*** Begin section ***
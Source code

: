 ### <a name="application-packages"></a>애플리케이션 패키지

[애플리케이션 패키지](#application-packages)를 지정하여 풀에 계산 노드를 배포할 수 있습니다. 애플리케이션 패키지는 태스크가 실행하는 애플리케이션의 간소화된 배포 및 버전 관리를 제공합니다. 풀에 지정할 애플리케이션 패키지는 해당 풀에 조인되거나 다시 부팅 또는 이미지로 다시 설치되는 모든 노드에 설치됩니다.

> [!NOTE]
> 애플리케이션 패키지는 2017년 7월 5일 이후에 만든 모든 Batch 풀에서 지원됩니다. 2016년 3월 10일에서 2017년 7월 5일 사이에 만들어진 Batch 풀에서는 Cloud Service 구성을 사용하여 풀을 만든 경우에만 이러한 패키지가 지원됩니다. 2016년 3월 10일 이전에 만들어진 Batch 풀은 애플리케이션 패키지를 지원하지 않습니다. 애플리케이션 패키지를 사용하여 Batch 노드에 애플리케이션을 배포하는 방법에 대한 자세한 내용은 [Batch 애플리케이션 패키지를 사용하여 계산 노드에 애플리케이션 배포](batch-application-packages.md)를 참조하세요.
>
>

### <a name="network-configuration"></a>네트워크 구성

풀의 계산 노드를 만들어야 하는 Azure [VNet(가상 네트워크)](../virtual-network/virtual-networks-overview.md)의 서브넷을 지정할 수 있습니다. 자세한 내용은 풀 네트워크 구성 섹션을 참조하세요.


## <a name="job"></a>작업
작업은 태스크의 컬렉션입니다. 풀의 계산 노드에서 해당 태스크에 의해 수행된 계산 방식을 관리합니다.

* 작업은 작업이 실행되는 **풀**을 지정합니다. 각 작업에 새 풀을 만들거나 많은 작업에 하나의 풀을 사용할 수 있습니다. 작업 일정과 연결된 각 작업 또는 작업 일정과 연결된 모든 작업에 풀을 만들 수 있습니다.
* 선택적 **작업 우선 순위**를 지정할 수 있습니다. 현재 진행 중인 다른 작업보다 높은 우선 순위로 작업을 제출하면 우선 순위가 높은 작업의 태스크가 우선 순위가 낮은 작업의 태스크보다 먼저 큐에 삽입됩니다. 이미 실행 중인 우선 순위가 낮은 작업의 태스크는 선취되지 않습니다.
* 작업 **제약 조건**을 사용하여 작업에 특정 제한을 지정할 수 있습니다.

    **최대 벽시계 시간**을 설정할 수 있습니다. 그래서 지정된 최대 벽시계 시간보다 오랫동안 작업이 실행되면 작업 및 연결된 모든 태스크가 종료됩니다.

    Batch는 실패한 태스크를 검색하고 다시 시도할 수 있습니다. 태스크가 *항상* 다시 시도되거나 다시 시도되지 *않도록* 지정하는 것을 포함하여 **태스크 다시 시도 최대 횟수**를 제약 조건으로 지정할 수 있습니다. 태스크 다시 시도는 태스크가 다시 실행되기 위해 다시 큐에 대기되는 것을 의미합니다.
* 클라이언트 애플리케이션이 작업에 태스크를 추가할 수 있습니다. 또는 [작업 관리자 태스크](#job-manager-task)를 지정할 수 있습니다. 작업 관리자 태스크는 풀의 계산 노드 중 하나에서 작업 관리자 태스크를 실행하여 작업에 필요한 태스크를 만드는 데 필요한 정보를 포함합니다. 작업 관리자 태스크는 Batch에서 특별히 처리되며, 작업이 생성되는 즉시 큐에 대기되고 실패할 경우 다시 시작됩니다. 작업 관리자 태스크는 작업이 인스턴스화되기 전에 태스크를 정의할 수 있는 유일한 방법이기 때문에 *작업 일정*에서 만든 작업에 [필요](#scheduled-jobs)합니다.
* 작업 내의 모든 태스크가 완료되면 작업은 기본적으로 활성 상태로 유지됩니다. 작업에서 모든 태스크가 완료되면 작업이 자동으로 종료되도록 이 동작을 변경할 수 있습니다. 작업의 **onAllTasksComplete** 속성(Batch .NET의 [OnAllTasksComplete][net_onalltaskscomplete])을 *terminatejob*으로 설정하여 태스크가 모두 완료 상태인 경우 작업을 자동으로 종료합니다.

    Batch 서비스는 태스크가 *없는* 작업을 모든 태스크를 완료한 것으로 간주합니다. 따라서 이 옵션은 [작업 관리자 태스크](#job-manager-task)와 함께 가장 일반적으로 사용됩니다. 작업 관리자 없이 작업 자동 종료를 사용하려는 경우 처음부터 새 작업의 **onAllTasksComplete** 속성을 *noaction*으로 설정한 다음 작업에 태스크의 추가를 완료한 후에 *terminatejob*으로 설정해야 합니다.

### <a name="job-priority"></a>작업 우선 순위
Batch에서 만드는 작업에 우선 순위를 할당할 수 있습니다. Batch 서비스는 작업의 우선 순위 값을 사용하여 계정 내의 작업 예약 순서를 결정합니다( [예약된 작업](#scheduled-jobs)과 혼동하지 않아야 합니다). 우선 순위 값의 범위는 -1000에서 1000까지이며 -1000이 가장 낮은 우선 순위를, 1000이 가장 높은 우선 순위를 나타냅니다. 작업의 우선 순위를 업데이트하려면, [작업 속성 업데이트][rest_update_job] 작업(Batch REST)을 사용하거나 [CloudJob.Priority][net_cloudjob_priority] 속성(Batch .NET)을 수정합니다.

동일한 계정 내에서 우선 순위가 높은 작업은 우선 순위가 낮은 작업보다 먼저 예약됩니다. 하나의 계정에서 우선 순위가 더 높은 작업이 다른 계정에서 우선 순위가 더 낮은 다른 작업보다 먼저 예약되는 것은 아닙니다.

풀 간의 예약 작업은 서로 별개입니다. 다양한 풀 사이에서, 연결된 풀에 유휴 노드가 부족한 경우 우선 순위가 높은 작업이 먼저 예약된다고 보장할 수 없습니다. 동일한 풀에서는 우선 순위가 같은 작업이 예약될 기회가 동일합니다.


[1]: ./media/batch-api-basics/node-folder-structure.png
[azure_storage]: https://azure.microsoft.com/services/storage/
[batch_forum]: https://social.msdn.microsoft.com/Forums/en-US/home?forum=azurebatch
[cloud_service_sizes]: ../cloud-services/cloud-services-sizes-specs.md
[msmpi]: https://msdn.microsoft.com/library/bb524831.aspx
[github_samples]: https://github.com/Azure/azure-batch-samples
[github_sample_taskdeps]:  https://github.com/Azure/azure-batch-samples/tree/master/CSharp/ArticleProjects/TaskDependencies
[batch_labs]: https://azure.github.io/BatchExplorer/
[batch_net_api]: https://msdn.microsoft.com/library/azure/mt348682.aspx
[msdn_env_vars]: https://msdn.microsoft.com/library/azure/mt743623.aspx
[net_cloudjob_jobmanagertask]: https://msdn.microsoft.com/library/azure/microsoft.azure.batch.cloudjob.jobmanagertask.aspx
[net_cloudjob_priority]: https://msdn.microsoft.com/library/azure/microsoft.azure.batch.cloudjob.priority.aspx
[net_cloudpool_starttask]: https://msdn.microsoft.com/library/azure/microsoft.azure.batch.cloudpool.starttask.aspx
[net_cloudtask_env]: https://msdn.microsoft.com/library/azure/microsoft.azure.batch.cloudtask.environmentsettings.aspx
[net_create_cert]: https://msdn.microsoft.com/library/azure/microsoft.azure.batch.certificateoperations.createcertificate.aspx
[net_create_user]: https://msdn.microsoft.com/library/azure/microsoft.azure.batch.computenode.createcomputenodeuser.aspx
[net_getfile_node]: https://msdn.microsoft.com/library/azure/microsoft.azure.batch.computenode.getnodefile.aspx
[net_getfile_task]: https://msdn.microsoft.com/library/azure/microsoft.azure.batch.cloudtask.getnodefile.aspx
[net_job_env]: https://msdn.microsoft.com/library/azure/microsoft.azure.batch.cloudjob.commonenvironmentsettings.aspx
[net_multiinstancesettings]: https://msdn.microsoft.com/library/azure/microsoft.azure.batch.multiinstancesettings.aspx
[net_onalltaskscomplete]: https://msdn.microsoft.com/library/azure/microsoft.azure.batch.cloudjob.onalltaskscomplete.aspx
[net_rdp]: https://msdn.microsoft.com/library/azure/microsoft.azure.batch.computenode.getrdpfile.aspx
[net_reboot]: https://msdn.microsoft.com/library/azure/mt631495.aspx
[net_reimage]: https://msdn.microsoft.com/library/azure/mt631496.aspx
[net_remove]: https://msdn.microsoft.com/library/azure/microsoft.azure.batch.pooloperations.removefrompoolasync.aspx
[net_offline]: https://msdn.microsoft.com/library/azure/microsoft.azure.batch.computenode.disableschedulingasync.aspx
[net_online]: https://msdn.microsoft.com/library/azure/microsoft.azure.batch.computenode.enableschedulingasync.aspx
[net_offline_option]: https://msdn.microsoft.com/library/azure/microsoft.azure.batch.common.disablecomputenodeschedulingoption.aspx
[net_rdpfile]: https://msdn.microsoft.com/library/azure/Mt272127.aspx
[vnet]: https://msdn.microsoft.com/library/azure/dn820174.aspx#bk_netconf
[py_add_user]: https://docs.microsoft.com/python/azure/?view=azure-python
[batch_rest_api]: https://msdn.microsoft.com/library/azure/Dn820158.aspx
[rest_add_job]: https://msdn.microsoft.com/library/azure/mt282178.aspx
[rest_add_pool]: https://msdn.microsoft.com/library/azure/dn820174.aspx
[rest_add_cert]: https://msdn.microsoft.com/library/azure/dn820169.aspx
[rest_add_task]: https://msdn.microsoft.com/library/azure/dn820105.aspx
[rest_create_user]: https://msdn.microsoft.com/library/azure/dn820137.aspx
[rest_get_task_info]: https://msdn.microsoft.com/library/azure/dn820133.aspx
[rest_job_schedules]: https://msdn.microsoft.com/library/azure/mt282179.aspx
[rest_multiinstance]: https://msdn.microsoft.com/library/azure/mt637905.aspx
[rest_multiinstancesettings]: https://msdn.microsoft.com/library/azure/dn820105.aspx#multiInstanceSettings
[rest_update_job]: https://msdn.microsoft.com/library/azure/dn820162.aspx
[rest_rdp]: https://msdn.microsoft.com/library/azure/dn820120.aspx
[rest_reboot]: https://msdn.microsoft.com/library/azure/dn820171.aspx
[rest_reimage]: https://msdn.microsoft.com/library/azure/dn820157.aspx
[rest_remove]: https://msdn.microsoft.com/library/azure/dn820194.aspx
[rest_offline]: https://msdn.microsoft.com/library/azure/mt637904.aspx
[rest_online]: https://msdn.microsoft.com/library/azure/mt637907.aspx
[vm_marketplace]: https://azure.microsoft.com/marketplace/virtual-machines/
*** End section ***
**WHAT THE TASK REQUIRES**. Precisely reproduce the lines of the entries, beginning at the first and ending at the one containing "Batch는 실패한 태스크를". Add nothing.

**OUTPUT FOR THIS TASK**.
Source code

: ### <a name="application-packages"></a>애플리케이션 패키지

[애플리케이션 패키지](#application-packages)를 지정하여 풀에 계산 노드를 배포할 수 있습니다. 애플리케이션 패키지는 태스크가 실행하는 애플리케이션의 간소화된 배포 및 버전 관리를 제공합니다. 풀에 지정할 애플리케이션 패키지는 해당 풀에 조인되거나 다시 부팅 또는 이미지로 다시 설치되는 모든 노드에 설치됩니다.

> [!NOTE]
> 애플리케이션 패키지는 2017년 7월 5일 이후에 만든 모든 Batch 풀에서 지원됩니다. 2016년 3월 10일에서 2017년 7월 5일 사이에 만들어진 Batch 풀에서는 Cloud Service 구성을 사용하여 풀을 만든 경우에만 이러한 패키지가 지원됩니다. 2016년 3월 10일 이전에 만들어진 Batch 풀은 애플리케이션 패키지를 지원하지 않습니다. 애플리케이션 패키지를 사용하여 Batch 노드에 애플리케이션을 배포하는 방법에 대한 자세한 내용은 [Batch 애플리케이션 패키지를 사용하여 계산 노드에 애플리케이션 배포](batch-application-packages.md)를 참조하세요.
>
>

### <a name="network-configuration"></a>네트워크 구성

풀의 계산 노드를 만들어야 하는 Azure [VNet(가상 네트워크)](../virtual-network/virtual-networks-overview.md)의 서브넷을 지정할 수 있습니다. 자세한 내용은 풀 네트워크 구성 섹션을 참조하세요.


## <a name="job"></a>작업
작업은 태스크의 컬렉션입니다. 풀의 계산 노드에서 해당 태스크에 의해 수행된 계산 방식을 관리합니다.

* 작업은 작업이 실행되는 **풀**을 지정합니다. 각 작업에 새 풀을 만들거나 많은 작업에 하나의 풀을 사용할 수 있습니다. 작업 일정과 연결된 각 작업 또는 작업 일정과 연결된 모든 작업에 풀을 만들 수 있습니다.
* 선택적 **작업 우선 순위**를 지정할 수 있습니다. 현재 진행 중인 다른 작업보다 높은 우선 순위로 작업을 제출하면 우선 순위가 높은 작업의 태스크가 우선 순위가 낮은 작업의 태스크보다 먼저 큐에 삽입됩니다. 이미 실행 중인 우선 순위가 낮은 작업의 태스크는 선취되지 않습니다.
* 작업 **제약 조건**을 사용하여 작업에 특정 제한을 지정할 수 있습니다.

    **최대 벽시계 시간**을 설정할 수 있습니다. 그래서 지정된 최대 벽시계 시간보다 오랫동안 작업이 실행되면 작업 및 연결된 모든 태스크가 종료됩니다.

    Batch는 실패한 태스크를 검색하고 다시 시도할 수 있습니다. 태스크가 *항상* 다시 시도되거나 다시 시도되지 *않도록* 지정하는 것을 포함하여 **태스크 다시 시도 최대 횟수**를 제약 조건으로 지정할 수 있습니다. 태스크 다시 시도는 태스크가 다시 실행되기 위해 다시 큐에 대기되는 것을 의미합니다.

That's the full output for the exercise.